During the war, the R-4B saw limited service, primarily in the Pacific theater. Several served alongside the Sikorsky R-6 helicopter in the 6th ARUF (Aircraft Repair Unit Floating). This outfit anchored near islands airfields in the Philippines and at Okinawa and hauled crucial spare parts for AAF aircraft. The unit also flew some hazardous casualty evacuation missions in combat zones in the Philippines. The 2nd ARUF operated two R-4Bs in support of B-29s and other aircraft operating from Iwo Jima and bases in the Marianas island chain. Hoverfly Is served with No. 529 Squadron, Royal Air Force, flying radar calibration missions to help maintain Britain's all-important air defense network. Britain's prestigious King's Flight also operated an R-4B during the World War II. Wartime helicopter orders swelled Sikorsky's coffers enough to fund the development of the replacements for the R-4 series. The company incorporated lessons learned from operating the XR-4 and its brethren and designed the R-5 and R-6. These new helicopters could outperform the underpowered R-4. They were also easier to fly and maintain. The R-4 was soon relegated to training duties when these new rotorcraft began entering service. The type disappeared from service shortly after war ended. While the R-4 had a short operational career, it served to introduce the military and potential civilian operators to the possibilities and the limitations of the helicopter.

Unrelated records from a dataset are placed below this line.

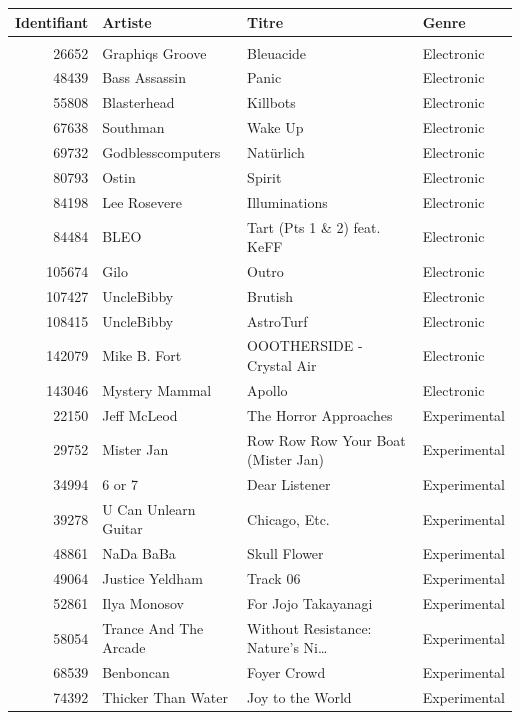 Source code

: \begin{footnotesize}
\begin{longtable}{@{}rlll@{}}
\toprule Identifiant & Artiste & Titre & Genre \\ \midrule \endhead
\bottomrule \endfoot
\multicolumn{4}{@{}l}{\textbf{Morceaux de la base (100)}} \\ \midrule
26652 & Graphiqs Groove & Bleuacide & Electronic \\
48439 & Bass Assassin & Panic & Electronic \\
55808 & Blasterhead & Killbots & Electronic \\
67638 & Southman & Wake Up & Electronic \\
69732 & Godblesscomputers & Natürlich & Electronic \\
80793 & Ostin & Spirit & Electronic \\
84198 & Lee Rosevere & Illuminations & Electronic \\
84484 & BLEO & Tart (Pts 1 \& 2) feat. KeFF & Electronic \\
105674 & Gilo & Outro & Electronic \\
107427 & UncleBibby & Brutish & Electronic \\
108415 & UncleBibby & AstroTurf & Electronic \\
142079 & Mike B. Fort & OOOTHERSIDE - Crystal Air & Electronic \\
143046 & Mystery Mammal & Apollo & Electronic \\
22150 & Jeff McLeod & The Horror Approaches & Experimental \\
29752 & Mister Jan & Row Row Row Your Boat (Mister Jan) & Experimental \\
34994 & 6 or 7 & Dear Listener & Experimental \\
39278 & U Can Unlearn Guitar & Chicago, Etc. & Experimental \\
48861 & NaDa BaBa & Skull Flower & Experimental \\
49064 & Justice Yeldham & Track 06 & Experimental \\
52861 & Ilya Monosov & For Jojo Takayanagi & Experimental \\
58054 & Trance And The Arcade & Without Resistance: Nature's Ni\ldots & Experimental \\
68539 & Benboncan & Foyer Crowd & Experimental \\
74392 & Thicker Than Water & Joy to the World & Experimental \\

\end{longtable}
\end{footnotesize}
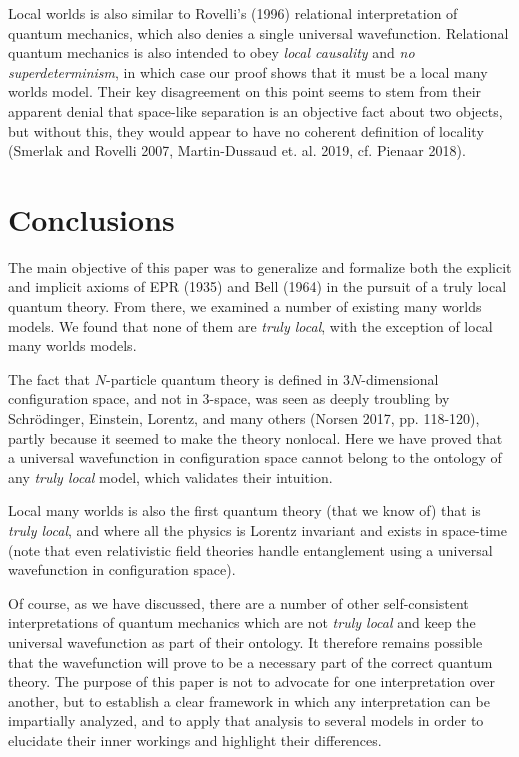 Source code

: \documentclass[a4paper]{article}
\begin{document}
 Local worlds is also similar to Rovelli's (1996) relational interpretation of quantum mechanics, which also denies a single universal wavefunction.  Relational quantum mechanics is also intended to obey \textit{local causality} and \textit{no superdeterminism}, in which case our proof shows that it must be a local many worlds model. Their key disagreement on this point seems to stem from their apparent denial that space-like separation is an objective fact about two objects, but without this, they would appear to have no coherent definition of locality (Smerlak and Rovelli 2007, Martin-Dussaud et. al. 2019, cf. Pienaar 2018).

\section{Conclusions}  \label{sec:Conc}
The main objective of this paper was to generalize and formalize both the explicit and implicit axioms of EPR (1935) and Bell (1964) in the pursuit of a truly local quantum theory. From there, we examined a number of existing many worlds models. We found that none of them are \textit{truly local}, with the exception of local many worlds models.

The fact that $N$-particle quantum theory is defined in $3N$-dimensional configuration space, and not in 3-space, was seen as deeply troubling by Schr\"{o}dinger, Einstein, Lorentz, and many others (Norsen 2017, pp. 118-120), partly because it seemed to make the theory nonlocal.  Here we have proved that a universal wavefunction in configuration space cannot belong to the ontology of any \textit{truly local} model, which validates their intuition.
  
Local many worlds is also the first quantum theory (that we know of) that is \textit{truly local}, and where all the physics is Lorentz invariant and exists in space-time (note that even relativistic field theories handle entanglement using a universal wavefunction in configuration space).

Of course, as we have discussed, there are a number of other self-consistent interpretations of quantum mechanics which are not \textit{truly local} and keep the universal wavefunction as part of their ontology. It therefore remains possible that the wavefunction will prove to be a necessary part of the correct quantum theory.  The purpose of this paper is not to advocate for one interpretation over another, but to establish a clear framework in which any interpretation can be impartially analyzed, and to apply that analysis to several models in order to elucidate their inner workings and highlight their differences.\newline
\end{document}
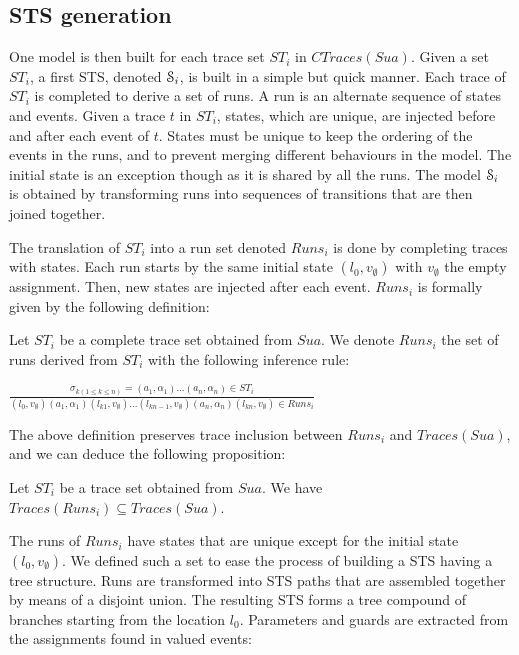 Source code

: \subsection{STS generation}
\label{sec:modelinf:prodsystems:generation}

One model is then built for each trace set $ST_i$ in
$CTraces(Sua)$. Given a set $ST_i$, a first STS, denoted
$\EuScript{S}_i$, is built in a simple but quick manner. Each
trace of $ST_i$ is completed to derive a set of runs. A run is an
alternate sequence of states and events. Given a trace $t$ in
$ST_i$, states, which are unique, are injected before and after
each event of $t$. States must be unique to keep the ordering of
the events in the runs, and to prevent merging different
behaviours in the model.  The initial state is an exception
though as it is shared by all the runs. The model
$\EuScript{S}_i$ is obtained by transforming runs into sequences
of transitions that are then joined together.

The translation of $ST_i$ into a run set denoted $Runs_i$ is done
by completing traces with states. Each run starts by the same
initial state $(l_0,v_\emptyset)$ with $v_\emptyset$ the empty
assignment. Then, new states are injected after each event.
$Runs_i$ is formally given by the following definition:

\begin{definition}
    Let $ST_i$ be a complete trace set obtained from $Sua$. We
denote $Runs_i$ the set of runs derived from $ST_i$ with the
following inference rule:
  \begin{center}
    $\frac{\sigma_{k(1\leq k \leq n)}=(a_1,\alpha_1)...(a_n,\alpha_n) \in ST_i}
    {(l_0,v_\emptyset) (a_1,\alpha_1) (l_{k1},v_\emptyset) \dots (l_{kn-1},v_\emptyset) (a_n,\alpha_n) (l_{kn},v_\emptyset) \in Runs_i}$
  \end{center}
\end{definition}

The above definition preserves trace inclusion between $Runs_i$
and $Traces(Sua)$, and we can deduce the following proposition:

\begin{proposition}
Let $ST_i$ be a trace set obtained from $Sua$. We have
$Traces(Runs_i) \subseteq Traces(Sua)$.
\end{proposition}

The runs of $Runs_i$ have states that are unique except for the
initial state $(l_0,v_\emptyset)$. We defined such a set to
ease the process of building a STS having a tree structure.  Runs
are transformed into STS paths that are assembled together by
means of a disjoint union. The resulting STS forms a tree
compound of branches starting from the location $l_0$. Parameters
and guards are extracted from the assignments found in valued
events:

In 1947, the XR-4 came to the Smithsonian Institution along with a number of World War II aircraft. It was part of a larger gift of aircraft transferred from the U. S. Air Force to the new National Air Museum.
Rotor Diameter: 11.6 m (38 ft)
Length: 10.4 m (33 ft 11.5 in)
Height: 3.8 m (12 ft 5 in)
Weight: Empty, 913 kg (2,010 lb)
Gross, 1,148 kg (2,540 lb)
Engine: Warner R-550-1 Super Scarab air-cooled radial, 200 horsepower
References and Further Reading:
Air Material Command Rotary Wing Branch. "Summary of Rotary Wing Projects of Aircraft Projects Section." 1947.
Alex, Ralph P. "How Are You Fixed for Blades? The Saga of the Helicopter, Circa 1940-60," "The Age of the Helicopter: Vertical Flight." Washington: Smithsonian Institution Press, 1984.
Gablehouse, Charles. "Helicopters and Autogiros: A History of Rotating-Wing and V/STOL Aviation." Philadelphia: J. B. Lippincott Co., 1969.
Gregory, H. Franklin. "The Helicopter: A Pictorial History." New York: A.S. Barnes and Co., 1976.
Lambermont, Paul. Helicopters and Autogyros of the World. New York: Philosophical Library, Inc., 1959.
Mikesh, Robert C. "Sikorsky XR-4," "Aircraft of the National Air and Space Museum." Washington: Smithsonian Institution Press, 1985.
Munson, Kenneth. "The Pocket Encyclopedia of World Aircraft in Color: Helicopters and Other Rotorcraft Since 1907." London: The Macmillan Company, 1969.
XR-4 curatorial file, Aeronautics Division, National Air and Space Museum.